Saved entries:
"""

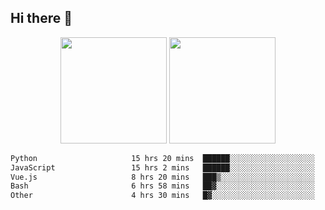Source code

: ## Hi there 👋
<div align="center">
<span>  </span>
<img height="170px" src="https://github-readme-stats.vercel.app/api?username=bigQY&show_icons=true&count_private==true&v=3" /><span>        </span><img height="170px" src="https://github-readme-stats.vercel.app/api/top-langs/?username=bigQY&layout=compact&langs_count=8&v=3" />
<span>  </span>
</div>
<div align="center">

<!--START_SECTION:waka-->

```txt
Python                     15 hrs 20 mins  ██████░░░░░░░░░░░░░░░░░░░   24.05 %
JavaScript                 15 hrs 2 mins   ██████░░░░░░░░░░░░░░░░░░░   23.58 %
Vue.js                     8 hrs 20 mins   ███▒░░░░░░░░░░░░░░░░░░░░░   13.08 %
Bash                       6 hrs 58 mins   ██▓░░░░░░░░░░░░░░░░░░░░░░   10.92 %
Other                      4 hrs 30 mins   █▓░░░░░░░░░░░░░░░░░░░░░░░   07.07 %
```

<!--END_SECTION:waka-->
</div>
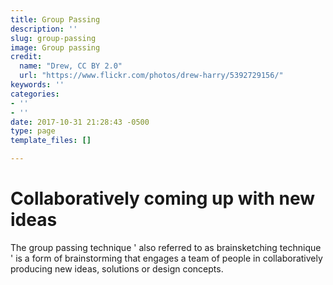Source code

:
 ```yaml
---
title: Group Passing
description: ''
slug: group-passing
image: Group passing
credit:
  name: "Drew, CC BY 2.0"
  url: "https://www.flickr.com/photos/drew-harry/5392729156/"
keywords: ''
categories:
- ''
- ''
date: 2017-10-31 21:28:43 -0500
type: page
template_files: []

---
```

# Collaboratively coming up with new ideas

The group passing technique ' also referred to as brainsketching technique ' is a form of brainstorming that engages a team of people in collaboratively producing new ideas, solutions or design concepts.
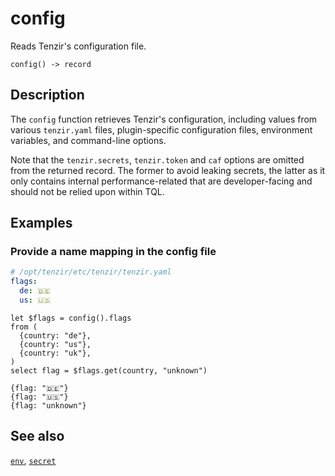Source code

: # config

Reads Tenzir's configuration file.

```tql
config() -> record
```

## Description

The `config` function retrieves Tenzir's configuration, including values from
various `tenzir.yaml` files, plugin-specific configuration files, environment
variables, and command-line options.

Note that the `tenzir.secrets`, `tenzir.token` and `caf` options are omitted
from the returned record. The former to avoid leaking secrets, the latter as it
only contains internal performance-related that are developer-facing and should
not be relied upon within TQL.

## Examples

### Provide a name mapping in the config file

```yaml
# /opt/tenzir/etc/tenzir/tenzir.yaml
flags:
  de: 🇩🇪
  us: 🇺🇸
```

```tql
let $flags = config().flags
from (
  {country: "de"},
  {country: "us"},
  {country: "uk"},
)
select flag = $flags.get(country, "unknown")
```

```tql
{flag: "🇩🇪"}
{flag: "🇺🇸"}
{flag: "unknown"}
```

## See also

[`env`](env.md),
[`secret`](secret.md)
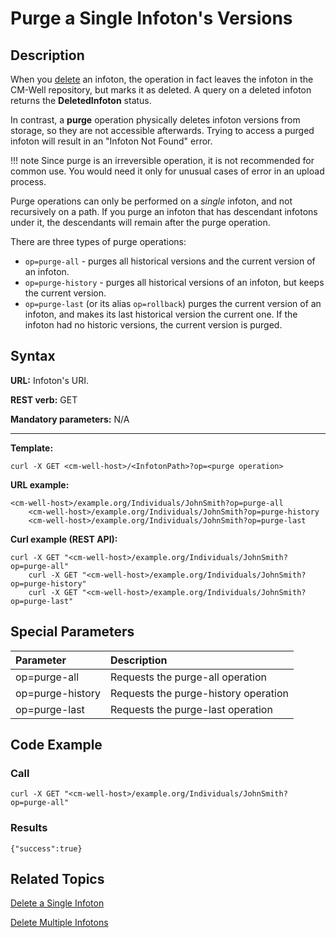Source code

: # Purge a Single Infoton's Versions

## Description

When you [delete](API.Update.DeleteASingleInfoton.md) an infoton, the operation in fact leaves the infoton in the CM-Well repository, but marks it as deleted. A query on a deleted infoton returns the **DeletedInfoton** status.

In contrast, a **purge** operation physically deletes infoton versions from storage, so they are not accessible afterwards. Trying to access a purged infoton will result in an "Infoton Not Found" error.

!!! note
	Since purge is an irreversible operation, it is not recommended for common use. You would need it only for unusual cases of error in an upload process. 

Purge operations can only be performed on a *single* infoton, and not recursively on a path. If you purge an infoton that has descendant infotons under it, the descendants will remain after the purge operation.

There are three types of purge operations:

* `op=purge-all` - purges all historical versions and the current version of an infoton.
* `op=purge-history` - purges all historical versions of an infoton, but keeps the current version.
* `op=purge-last` (or its alias `op=rollback`) purges the current version of an infoton, and makes its last historical version the current one. If the infoton had no historic versions, the current version is purged.

## Syntax

**URL:** Infoton's URI.

**REST verb:** GET

**Mandatory parameters:** N/A

----------

**Template:**

```
curl -X GET <cm-well-host>/<InfotonPath>?op=<purge operation>
```

**URL example:** 

```
<cm-well-host>/example.org/Individuals/JohnSmith?op=purge-all
    <cm-well-host>/example.org/Individuals/JohnSmith?op=purge-history
    <cm-well-host>/example.org/Individuals/JohnSmith?op=purge-last
```

**Curl example (REST API):**

```
curl -X GET "<cm-well-host>/example.org/Individuals/JohnSmith?op=purge-all"
    curl -X GET "<cm-well-host>/example.org/Individuals/JohnSmith?op=purge-history"
    curl -X GET "<cm-well-host>/example.org/Individuals/JohnSmith?op=purge-last"
```

## Special Parameters

Parameter | Description 
:----------|:-------------
op=purge-all | Requests the purge-all operation
op=purge-history | Requests the purge-history operation
op=purge-last | Requests the purge-last operation


## Code Example

### Call

```
curl -X GET "<cm-well-host>/example.org/Individuals/JohnSmith?op=purge-all"
```

### Results

```
{"success":true}
```

## Related Topics

[Delete a Single Infoton](API.Update.DeleteASingleInfoton.md)

[Delete Multiple Infotons](API.Update.DeleteMultipleInfotons.md)


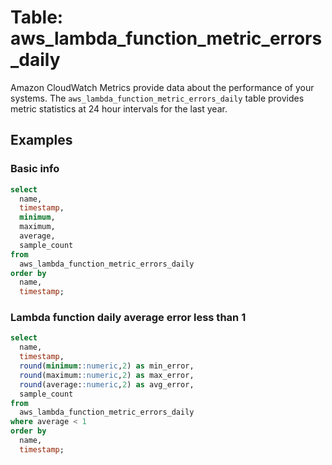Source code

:# Table: aws_lambda_function_metric_errors_daily

Amazon CloudWatch Metrics provide data about the performance of your systems.  The `aws_lambda_function_metric_errors_daily` table provides metric statistics at 24 hour intervals for the last year.


## Examples

### Basic info

```sql
select
  name,
  timestamp,
  minimum,
  maximum,
  average,
  sample_count
from
  aws_lambda_function_metric_errors_daily
order by
  name,
  timestamp;
```

### Lambda function daily average error less than 1

```sql
select
  name,
  timestamp,
  round(minimum::numeric,2) as min_error,
  round(maximum::numeric,2) as max_error,
  round(average::numeric,2) as avg_error,
  sample_count
from
  aws_lambda_function_metric_errors_daily
where average < 1
order by
  name,
  timestamp;
```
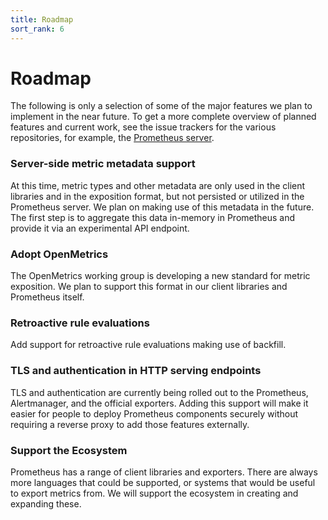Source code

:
 ```yaml
---
title: Roadmap
sort_rank: 6
---
```


# Roadmap

The following is only a selection of some of the major features we plan to
implement in the near future. To get a more complete overview of planned
features and current work, see the issue trackers for the various repositories,
for example, the [Prometheus
server](https://github.com/prometheus/prometheus/issues).

### Server-side metric metadata support

At this time, metric types and other metadata are only used in the
client libraries and in the exposition format, but not persisted or
utilized in the Prometheus server. We plan on making use of this
metadata in the future. The first step is to aggregate this data in-memory
in Prometheus and provide it via an experimental API endpoint.

### Adopt OpenMetrics

The OpenMetrics working group is developing a new standard for metric exposition.
We plan to support this format in our client libraries and Prometheus itself.

### Retroactive rule evaluations		

Add support for retroactive rule evaluations making use of backfill.

### TLS and authentication in HTTP serving endpoints

TLS and authentication are currently being rolled out to the Prometheus,
Alertmanager, and the official exporters. Adding this support will make it
easier for people to deploy Prometheus components securely without requiring a
reverse proxy to add those features externally.

### Support the Ecosystem

Prometheus has a range of client libraries and exporters. There are always more
languages that could be supported, or systems that would be useful to export
metrics from. We will support the ecosystem in creating and expanding these.
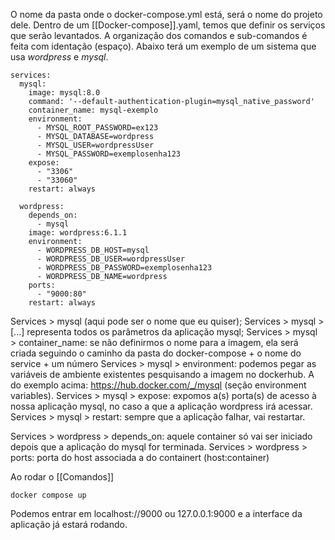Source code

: O nome da pasta onde o docker-compose.yml está, será o nome do projeto dele.
Dentro de um [[Docker-compose]].yaml, temos que definir os serviços que serão levantados. A organização dos comandos e sub-comandos é feita com identação (espaço). Abaixo terá um exemplo de um sistema que usa *wordpress* e *mysql*.

```
services:
  mysql:
    image: mysql:8.0
    command: '--default-authentication-plugin=mysql_native_password'
    container_name: mysql-exemplo
    environment:
      - MYSQL_ROOT_PASSWORD=ex123
      - MYSQL_DATABASE=wordpress
      - MYSQL_USER=wordpressUser
      - MYSQL_PASSWORD=exemplosenha123
    expose:
      - "3306"
      - "33060"
    restart: always

  wordpress:
    depends_on: 
      - mysql
    image: wordpress:6.1.1
    environment:
      - WORDPRESS_DB_HOST=mysql
      - WORDPRESS_DB_USER=wordpressUser
      - WORDPRESS_DB_PASSWORD=exemplosenha123
      - WORDPRESS_DB_NAME=wordpress
    ports:
      - "9000:80"
    restart: always
```


Services > mysql (aqui pode ser o nome que eu quiser);
Services > mysql > [...] representa todos os parâmetros da aplicação mysql;
Services > mysql > container_name: se não definirmos o nome para a imagem, ela será criada seguindo o caminho da pasta do docker-compose + o nome do service + um número
Services > mysql > environment: podemos pegar as variáveis de ambiente existentes pesquisando a imagem no dockerhub. A do exemplo acima: https://hub.docker.com/_/mysql (seção environment variables).
Services > mysql > expose: expomos a(s) porta(s) de acesso à nossa aplicação mysql, no caso a que a aplicação wordpress irá acessar.
Services > mysql > restart: sempre que a aplicação falhar, vai restartar.

Services > wordpress > depends_on: aquele container só vai ser iniciado depois que a aplicação do mysql for terminada.
Services > wordpress > ports: porta do host associada a do containert (host:container)

Ao rodar o [[Comandos]] 
```
docker compose up
```
Podemos entrar em localhost://9000 ou 127.0.0.1:9000 e a interface da aplicação já estará rodando.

"""

**EXERCISE DIRECTIONS:**
Would you copy out each line of the records above where the word "expose" occurs?

**ANSWER SECTION:**
    expose:
Services > mysql > expose: expomos a(s) porta(s) de acesso à nossa aplicação mysql, no caso a que a aplicação wordpress irá acessar.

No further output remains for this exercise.